6. Produktifitas tenaga kerja menjadi dua kali lipat.
7. Persejajaran stratejik yang mungkin gagal, namun berhasil memperoleh
kepercayaan dan membuahkan hasil yang luar biasa.
8. Perputaran investasi meningkat tajam, dalam satu proses perubahan berskala
penuh.
9. Waktu kontrol meningkat tajam. Misalnya beranjak dari perbandingan 1:5
menjadi 1:50.
10. Tenaga kerja memikul tanggung jawab penuh dan bisa
dipertanggungjawabkan demi sukses mencapai sasaran perusahaan.
11. Konflik berkurang karena hubungan kerja terbuka dan kepercayaan telah
terbangun.
12. Perpaduan antara kolaboratif dengan kemitraan membuat setiap anggota
menuju kearah yang sama.
13. Organisasi berswasembada dalam menunjang kemampuan perusahaan.
2.2. Jejaring Kerja (Networking)
Dalam jejaring kerja terdapat bermacam-macam model prilaku yang
bermaksud mengembangkan dan memelihara hubungan dengan orang-orang penting
yang dapat memberi informasi dan bantuan, baik dari dalam maupun luar organisasi.

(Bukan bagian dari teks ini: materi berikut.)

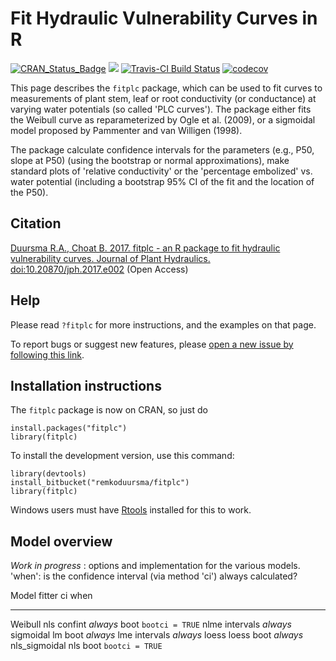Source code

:# Fit Hydraulic Vulnerability Curves in R

[![CRAN\_Status\_Badge](http://www.r-pkg.org/badges/version/fitplc)](https://cran.r-project.org/package=fitplc) [![](https://cranlogs.r-pkg.org/badges/grand-total/fitplc)](https://CRAN.R-project.org/package=fitplc) [![Travis-CI Build Status](https://travis-ci.org/RemkoDuursma/fitplc.svg?branch=master)](https://travis-ci.org/RemkoDuursma/fitplc.svg?branch=master) [![codecov](https://codecov.io/gh/RemkoDuursma/fitplc/branch/master/graph/badge.svg)](https://codecov.io/gh/RemkoDuursma/fitplc) 


This page describes the `fitplc` package, which can be used to fit curves to measurements of plant stem, leaf or root conductivity (or conductance) at varying water potentials (so called 'PLC curves'). 
The package either fits the Weibull curve as reparameterized by Ogle et al. (2009), or a sigmoidal model proposed by Pammenter and van Willigen (1998). 

The package calculate confidence intervals for the parameters (e.g., P50, slope at P50) (using the bootstrap or normal approximations), make standard plots of 'relative conductivity' or the 'percentage embolized' vs. water potential (including a bootstrap 95% CI of the fit and the location of the P50).

## Citation

[Duursma R.A., Choat B. 2017. fitplc - an R package to fit hydraulic vulnerability curves. Journal of Plant Hydraulics. doi:10.20870/jph.2017.e002](http://jplanthydro.org/article/view/1541) (Open Access)

## Help

Please read `?fitplc` for more instructions, and the examples on that page.

To report bugs or suggest new features, please [open a new issue by following this link](https://bitbucket.org/remkoduursma/fitplc/issues/new).


## Installation instructions

The `fitplc` package is now on CRAN, so just do

```
install.packages("fitplc")
library(fitplc)
```

To install the development version, use this command:
```
library(devtools)
install_bitbucket("remkoduursma/fitplc")
library(fitplc)
```

Windows users must have [Rtools](http://cran.r-project.org/bin/windows/Rtools/) installed for this to work.


## Model overview

*Work in progress* : options and implementation for the various models.
'when': is the confidence interval (via method 'ci') always calculated?

Model          fitter     ci          when
-------        -------    -------     -------
Weibull        nls        confint     *always*
                          boot        `bootci = TRUE`
               nlme       intervals   *always*
sigmoidal      lm         boot        *always*
               lme        intervals   *always*
loess          loess      boot        *always*
nls_sigmoidal  nls        boot        `bootci = TRUE`


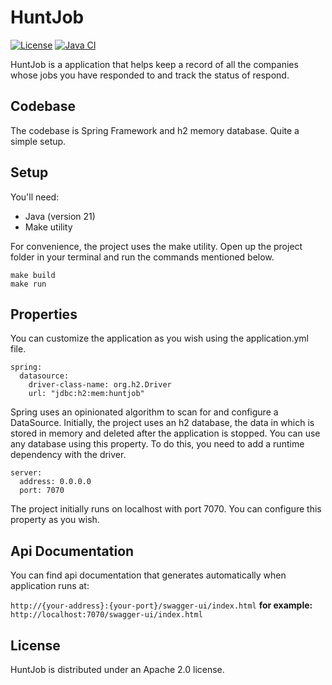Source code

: # HuntJob

[![License](https://img.shields.io/badge/License-Apache_2.0-blue.svg)](https://opensource.org/licenses/Apache-2.0)
[![Java CI](https://github.com/hippy0/HuntJob/actions/workflows/java-ci.yml/badge.svg)](https://github.com/hippy0/HuntJob/actions/workflows/java-ci.yml)

HuntJob is a application that helps keep a record of all the companies whose jobs you have responded to and track the status of respond.

## Codebase

The codebase is Spring Framework and h2 memory database. Quite a simple setup.

## Setup

You'll need:
  <ul>
    <li>Java (version 21)</li>
    <li>Make utility</li>
  </ul>


For convenience, the project uses the make utility.
Open up the project folder in your terminal and run the commands mentioned below.


```
make build
make run
```
## Properties

You can customize the application as you wish using the application.yml file.

```
spring:
  datasource:
    driver-class-name: org.h2.Driver
    url: "jdbc:h2:mem:huntjob"
``` 

Spring uses an opinionated algorithm to scan for and configure a DataSource. Initially, the project uses an h2 database, the data in which is stored in memory and deleted after the application is stopped. You can use any database using this property. To do this, you need to add a runtime dependency with the driver.

```
server:
  address: 0.0.0.0
  port: 7070
```

The project initially runs on localhost with port 7070. You can configure this property as you wish.

## Api Documentation

You can find api documentation that generates automatically when application runs at:

`http://{your-address}:{your-port}/swagger-ui/index.html` **for example:** `http://localhost:7070/swagger-ui/index.html`

## License

HuntJob is distributed under an Apache 2.0 license.

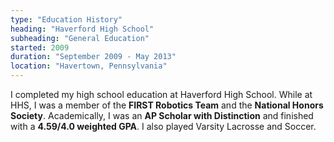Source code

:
 ```yaml
---
type: "Education History"
heading: "Haverford High School"
subheading: "General Education"
started: 2009
duration: "September 2009 - May 2013"
location: "Havertown, Pennsylvania"
---
```


I completed my high school education at Haverford High School. While at HHS, I was a member of the **FIRST Robotics Team** and the **National Honors Society**. Academically, I was an **AP Scholar with Distinction** and finished with a **4.59/4.0 weighted GPA**. I also played Varsity Lacrosse and Soccer.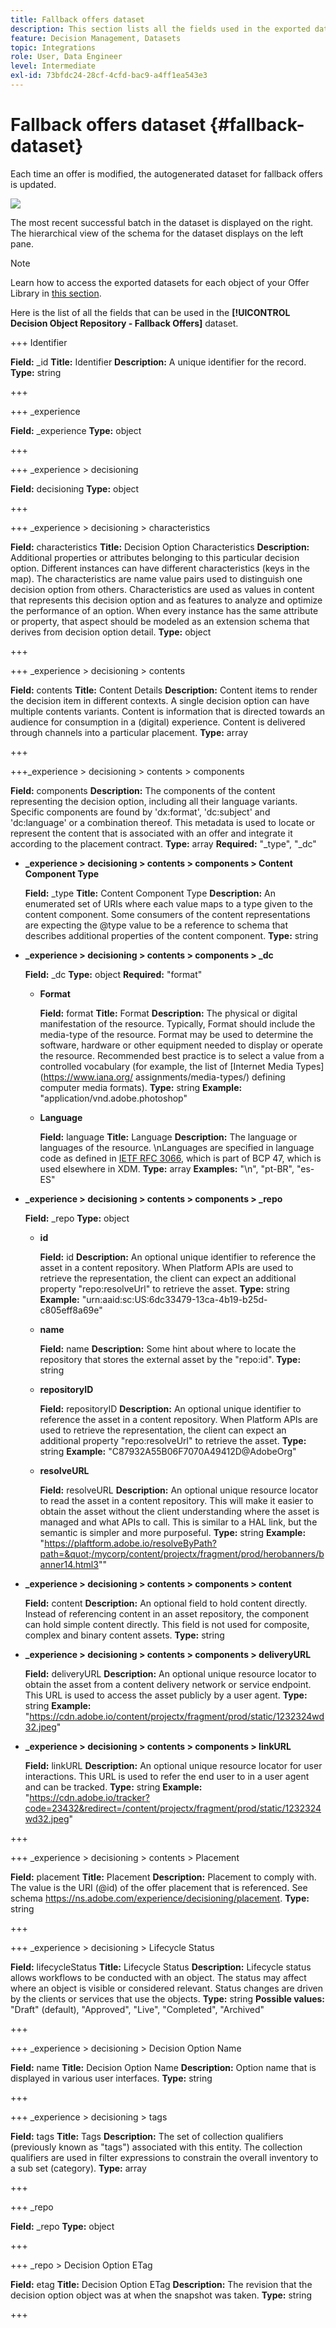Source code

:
 ```yaml
---
title: Fallback offers dataset
description: This section lists all the fields used in the exported dataset for fallback offers
feature: Decision Management, Datasets
topic: Integrations
role: User, Data Engineer
level: Intermediate
exl-id: 73bfdc24-28cf-4cfd-bac9-a4ff1ea543e3
---
```

# Fallback offers dataset {#fallback-dataset}

Each time an offer is modified, the autogenerated dataset for fallback offers is updated.

![](../assets/dataset-fallback.png)

The most recent successful batch in the dataset is displayed on the right. The hierarchical view of the schema for the dataset displays on the left pane.

>[!NOTE]
>
>Learn how to access the exported datasets for each object of your Offer Library in [this section](../export-catalog/access-dataset.md).

Here is the list of all the fields that can be used in the **[!UICONTROL Decision Object Repository - Fallback Offers]** dataset.

+++ Identifier
    
**Field:** _id
**Title:** Identifier
**Description:** A unique identifier for the record.
**Type:** string

+++

+++ _experience

**Field:** _experience
**Type:** object

+++

+++ _experience > decisioning

**Field:** decisioning
**Type:** object

+++

+++ _experience > decisioning > characteristics

**Field:** characteristics
**Title:** Decision Option Characteristics
**Description:** Additional properties or attributes belonging to this particular decision option. Different instances can have different characteristics (keys in the map). The characteristics are name value pairs used to distinguish one decision option from others. Characteristics are used as values in content that represents this decision option and as features to analyze and optimize the performance of an option. When every instance has the same attribute or property, that aspect should be modeled as an extension schema that derives from decision option detail.
**Type:** object

+++

<!--Field under Characteristics without title = additionalProperties? Desc = Value of the property. Type: string-->

+++ _experience > decisioning > contents

**Field:** contents
**Title:** Content Details
**Description:** Content items to render the decision item in different contexts. A single decision option can have multiple contents variants. Content is information that is directed towards an audience for consumption in a (digital) experience. Content is delivered through channels into a particular placement.
**Type:** array

+++

+++_experience > decisioning > contents > components

**Field:** components
**Description:** The components of the content representing the decision option, including all their language variants. Specific components are found by 'dx:format', 'dc:subject' and 'dc:language' or a combination thereof. This metadata is used to locate or represent the content that is associated with an offer and integrate it according to the placement contract.
**Type:** array
**Required:** "_type", "_dc" <!--TBC?-->

* **_experience > decisioning > contents > components > Content Component Type**

    **Field:** _type
    **Title:** Content Component Type
    **Description:** An enumerated set of URIs where each value maps to a type given to the content component. Some consumers of the content representations are expecting the @type value to be a reference to schema that describes additional properties of the content component.
    **Type:** string

* **_experience > decisioning > contents > components > _dc**

    **Field:** _dc
    **Type:** object
    **Required:** "format"
        
    * **Format**

        **Field:** format
        **Title:** Format
        **Description:** The physical or digital manifestation of the resource. Typically, Format should include the media-type of the resource. Format may be used to determine the software, hardware or other equipment needed to display or operate the resource. Recommended best practice is to select a value from a controlled vocabulary (for example, the list of [Internet Media Types](https://www.iana.org/ assignments/media-types/) defining computer media formats).
        **Type:** string
        **Example:** "application/vnd.adobe.photoshop"

    * **Language**

        **Field:** language
        **Title:** Language
        **Description:** The language or languages of the resource. \nLanguages are specified in language code as defined in [IETF RFC 3066](https://www.ietf.org/rfc/rfc3066.txt), which is part of BCP 47, which is used elsewhere in XDM.
        **Type:** array
        **Examples:** "\n", "pt-BR", "es-ES"

* **_experience > decisioning > contents > components > _repo**

    **Field:** _repo
    **Type:** object

    * **id**

        **Field:** id
        **Description:** An optional unique identifier to reference the asset in a content repository. When Platform APIs are used to retrieve the representation, the client can expect an additional property \"repo:resolveUrl\" to retrieve the asset.
        **Type:** string
        **Example:** "urn:aaid:sc:US:6dc33479-13ca-4b19-b25d-c805eff8a69e"

    * **name**

        **Field:** name
        **Description:** Some hint about where to locate the repository that stores the external asset by the \"repo:id\".
        **Type:** string

    * **repositoryID**

        **Field:** repositoryID
        **Description:** An optional unique identifier to reference the asset in a content repository. When Platform APIs are used to retrieve the representation, the client can expect an additional property \"repo:resolveUrl\" to retrieve the asset.
        **Type:** string
        **Example:** "C87932A55B06F7070A49412D@AdobeOrg"

    * **resolveURL**

        **Field:** resolveURL
        **Description:** An optional unique resource locator to read the asset in a content repository. This will make it easier to obtain the asset without the client understanding where the asset is managed and what APIs to call. This is similar to a HAL link, but the semantic is simpler and more purposeful.
        **Type:** string
        **Example:** "https://plaftform.adobe.io/resolveByPath?path=&quot;/mycorp/content/projectx/fragment/prod/herobanners/banner14.html3&quot;"

* **_experience > decisioning > contents > components > content**
        
    **Field:** content
    **Description:** An optional field to hold content directly. Instead of referencing content in an asset repository, the component can hold simple content directly. This field is not used for composite, complex and binary content assets.
    **Type:** string

* **_experience > decisioning > contents > components > deliveryURL**

    **Field:** deliveryURL
    **Description:** An optional unique resource locator to obtain the asset from a content delivery network or service endpoint. This URL is used to access the asset publicly by a user agent.
    **Type:** string
    **Example:** "https://cdn.adobe.io/content/projectx/fragment/prod/static/1232324wd32.jpeg"

* **_experience > decisioning > contents > components > linkURL**

    **Field:** linkURL
    **Description:** An optional unique resource locator for user interactions. This URL is used to refer the end user to in a user agent and can be tracked.
    **Type:** string
    **Example:** "https://cdn.adobe.io/tracker?code=23432&redirect=/content/projectx/fragment/prod/static/1232324wd32.jpeg"

+++

+++ _experience > decisioning > contents > Placement
    
**Field:** placement
**Title:** Placement
**Description:** Placement to comply with. The value is the URI (@id) of the offer placement that is referenced. See schema https://ns.adobe.com/experience/decisioning/placement.
**Type:** string

+++ 

+++ _experience > decisioning > Lifecycle Status

**Field:** lifecycleStatus
**Title:** Lifecycle Status
**Description:** Lifecycle status allows workflows to be conducted with an object. The status may affect where an object is visible or considered relevant. Status changes are driven by the clients or services that use the objects.
**Type:** string
**Possible values:** "Draft" (default), "Approved", "Live", "Completed", "Archived"

+++

+++ _experience > decisioning > Decision Option Name

**Field:** name
**Title:** Decision Option Name
**Description:** Option name that is displayed in various user interfaces.
**Type:** string

+++

+++ _experience > decisioning > tags

**Field:** tags
**Title:** Tags
**Description:** The set of collection qualifiers (previously known as "tags") associated with this entity. The collection qualifiers are used in filter expressions to constrain the overall inventory to a sub set (category).
**Type:** array

+++

<!--Field without name under collection qualifiers: Description: An identifier of a collection qualifier object. The value is the @id of the collection qualifier that is referenced. See tag schema: https://ns.adobe.com/experience/decisioning/tag. Type: string-->

+++ _repo

**Field:** _repo
**Type:** object

+++

+++ _repo > Decision Option ETag

**Field:** etag
**Title:** Decision Option ETag
**Description:** The revision that the decision option object was at when the snapshot was taken.
**Type:** string

+++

Pada umumnya, perilaku networking melibatkan bawahan langsung, pimpinan
menengah maupun pimpinan puncak.
Selain itu ada juga networking yang melibatkan orang-orang dalam organisasi
manajer, seperti kawan sebaya, orang-orang muda sebagai bawahan, atau orang-orang
yang lebih berpengalaman sebagai pimpinan. Ada juga networking yang
mengikutsertakan orang luar organisasi (external networking). Misalnya dengan
klien, pelanggan, dan penyalur.
Ada berbagai bentuk perilaku networking. Misalnya sosial networking
termasuk di dalamnya diskusi/pembicaraan informasi yang tidak ada hubunganya
dengan pekerjaan (misalnya olah raga, liburan keluarga dan hobi), sosialisasi,
pertemuan atau kegiatan sosial, saling mengirim kartu atau surat, ikut serta dalam
rekreasi dan aktifitas yang menyenangkan dengan orang lain (misalnya olah raga
handsball, bowling, tenis atau golf, bahkan mungkin dansa), atau ikut dalam asosiasi
profesional dan saling mengunjungi atau rapat sambil makan siang. Alat yang dapat
dipergunakan untuk jejaring kerja adalah perilaku yang diharapkan dapat
mengembangkan dan saling tukar menukar hubungan dengan manajer lain,
sepertimemberikan bantuan dan bekerja dengan baik sehingga dapat menghasilkan
penghargaan, serta membantu menyediakan informasi.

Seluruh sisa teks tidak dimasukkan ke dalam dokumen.